EPC — Edgewell Personal Care Company
NYSE
Q1 2026 Earnings Call Summary
February 9, 2026
Summary of Edgewell Personal Care Company Q1 2026 Earnings Call
1. Key Financial Results and Metrics
- Consolidated Organic Net Sales: Decreased by 30 basis points; continuing operations saw a decline of 50 basis points.
- Adjusted EPS: Reported at a loss of $0.16, compared to a loss of $0.10 in the prior year.
- Adjusted EBITDA: $25 million, down from $30.9 million year-over-year.
- Adjusted Operating Income: $8.1 million (1.9% of net sales), down from $15.9 million (3.8% of net sales) last year.
- Gross Margin: Decreased by 210 basis points, impacted by inflation and tariffs but supported by productivity gains of 240 basis points.
- Net Cash Used by Operating Activities: $125.9 million, compared to $115.6 million last year.
- Dividend: Declared at $0.15 per share, returning approximately $7 million to shareholders.
2. Strategic Updates and Business Highlights
- Divestiture of Feminine Care Business: Closed on February 2, 2026, marking a strategic shift to focus on core categories: Shave, Sun, Skincare, and Grooming.
- Performance in North America: Strong growth in Sun Care (nearly 20%) and Grooming (approximately 7%), offsetting declines in Wet Shave and Skin Care.
- International Markets: Organic net sales decreased by 1.6%, but growth was noted in Oceania and Greater China.
- Innovation Pipeline: New product launches planned for Q3 and Q4, including Wilkinson Sword and Hawaiian Tropic, with increased marketing investment behind key brands.
3. Forward Guidance and Outlook
- Fiscal 2026 Outlook:
- Organic net sales expected to range from a decline of 1% to growth of 2%.
- Anticipated gross margin rate growth of 60 basis points year-over-year.
- Adjusted EPS projected between $1.70 and $2.10, incorporating a $0.44 headwind from the feminine care divestiture.
- Adjusted EBITDA expected to be in the range of $245 million to $265 million, including a $44 million headwind from the divestiture.
- Focus on improving free cash flow, projected between $80 million and $110 million for the year.
4. Bad News, Challenges, or Points of Concern
- Declining Metrics: Organic net sales decreased, particularly in Wet Shave and Skin Care, with market share pressures noted in core categories.

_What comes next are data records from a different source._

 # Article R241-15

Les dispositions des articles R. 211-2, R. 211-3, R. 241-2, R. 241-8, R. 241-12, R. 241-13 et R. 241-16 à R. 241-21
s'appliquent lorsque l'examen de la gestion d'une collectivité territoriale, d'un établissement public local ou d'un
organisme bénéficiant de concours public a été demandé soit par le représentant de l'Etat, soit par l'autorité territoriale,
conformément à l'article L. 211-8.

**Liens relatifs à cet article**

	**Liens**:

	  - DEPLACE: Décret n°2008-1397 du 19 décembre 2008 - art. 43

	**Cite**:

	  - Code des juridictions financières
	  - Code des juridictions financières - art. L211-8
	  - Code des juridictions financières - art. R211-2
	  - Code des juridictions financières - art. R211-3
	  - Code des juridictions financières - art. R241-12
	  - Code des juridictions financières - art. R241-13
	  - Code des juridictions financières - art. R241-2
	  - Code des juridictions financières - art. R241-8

- Promotional Environment: High promotional intensity in Wet Shave, especially in women's categories, contributing to competitive pressures.
- Inflation and Tariffs: Continued impact from inflation and tariffs, with a projected $25 million net impact from tariffs affecting margins.
- Stranded Costs: Ongoing adjustments needed to address stranded costs post-divestiture, which may affect profitability in the near term.
5. Notable Q&A Insights
- Portfolio Construction and M&A: Management emphasized focusing on core categories and using divestiture proceeds for debt reduction rather than pursuing M&A.
- Sales Phasing: Q2 expected to see a decline in organic sales due to shipment timing, with a return to growth anticipated in the second half of the year.
- Feminine Care Impact: The divestiture is expected to have a significant impact on adjusted EPS and EBITDA, but management is confident in a stronger, more focused portfolio moving forward.
- Retail Inventory Levels: No significant issues with retail inventory were reported; unit share is up despite value share being flat, indicating healthy category dynamics.
Overall, Edgewell Personal Care Company reported a solid start to fiscal 2026, with strategic initiatives aimed at enhancing focus and profitability, despite facing challenges in specific categories and external pressures.